Segment Start: Data to use

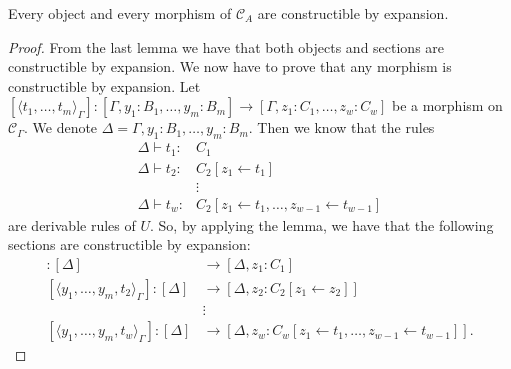 \begin{theorem} \label{thm:exhaustivity-for-gats}
    Every object and every morphism of $\mathcal{C}_A$ are constructible by expansion.
\end{theorem}
\begin{proof} 
    From the last lemma we have that both objects and sections are constructible by expansion.
    We now have to prove that any morphism is constructible by expansion.
    Let $[\langle t_1, \dots, t_m \rangle_\Gamma]: [\Gamma, y_1 \colon B_1, \dots, y_m \colon B_m] \to [\Gamma, z_1 \colon C_1, \dots, z_w \colon C_w]$
    be a morphism on $\mathcal{C}_\Gamma$.  We denote $\Delta = \Gamma, y_1 \colon B_1, \dots, y_m \colon B_m$.
    Then we know that the rules
    \begin{align*}
        \Delta \vdash t_1 \colon& C_1 \\
        \Delta \vdash t_2 \colon& C_2 [z_1  \leftarrow  t_1] \\ 
        & \vdots \\ 
        \Delta \vdash t_w \colon& C_2 [z_1  \leftarrow  t_1, \dots, z_{w-1}  \leftarrow  t_{w-1}]
    \end{align*} 
    are derivable rules of $U$. So, by applying the lemma, we have that the following sections are constructible by expansion: 
    \begin{align*}
        [\langle y_1, \dots, y_m, t_1 \rangle_\Gamma] \colon [\Delta] &\to [\Delta, z_1 \colon C_1] \\
        [\langle y_1, \dots, y_m, t_2 \rangle_\Gamma] \colon [\Delta] &\to [\Delta, z_2 \colon C_2[z_1  \leftarrow  z_2]] \\
        & \vdots \\
        [\langle y_1, \dots, y_m, t_w \rangle_\Gamma] \colon [\Delta] &\to [\Delta, z_w \colon C_w[z_1  \leftarrow  t_1, \dots, z_{w-1}  \leftarrow  t_{w-1}]].
    \end{align*} 


\end{proof}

Segment End: Data to use

_Instructions for the task_:
Pictures omitted, give the entries again exactly.

_Answer to this problem_:
 \begin{theorem} \label{thm:exhaustivity-for-gats}
    Every object and every morphism of $\mathcal{C}_A$ are constructible by expansion.
\end{theorem}
\begin{proof} 
    From the last lemma we have that both objects and sections are constructible by expansion.
    We now have to prove that any morphism is constructible by expansion.
    Let $[\langle t_1, \dots, t_m \rangle_\Gamma]: [\Gamma, y_1 \colon B_1, \dots, y_m \colon B_m] \to [\Gamma, z_1 \colon C_1, \dots, z_w \colon C_w]$
    be a morphism on $\mathcal{C}_\Gamma$.  We denote $\Delta = \Gamma, y_1 \colon B_1, \dots, y_m \colon B_m$.
    Then we know that the rules
    \begin{align*}
        \Delta \vdash t_1 \colon& C_1 \\
        \Delta \vdash t_2 \colon& C_2 [z_1  \leftarrow  t_1] \\ 
        & \vdots \\ 
        \Delta \vdash t_w \colon& C_2 [z_1  \leftarrow  t_1, \dots, z_{w-1}  \leftarrow  t_{w-1}]
    \end{align*} 
    are derivable rules of $U$. So, by applying the lemma, we have that the following sections are constructible by expansion: 
    \begin{align*}
        [\langle y_1, \dots, y_m, t_1 \rangle_\Gamma] \colon [\Delta] &\to [\Delta, z_1 \colon C_1] \\
        [\langle y_1, \dots, y_m, t_2 \rangle_\Gamma] \colon [\Delta] &\to [\Delta, z_2 \colon C_2[z_1  \leftarrow  z_2]] \\
        & \vdots \\
        [\langle y_1, \dots, y_m, t_w \rangle_\Gamma] \colon [\Delta] &\to [\Delta, z_w \colon C_w[z_1  \leftarrow  t_1, \dots, z_{w-1}  \leftarrow  t_{w-1}]].
    \end{align*} 


\end{proof}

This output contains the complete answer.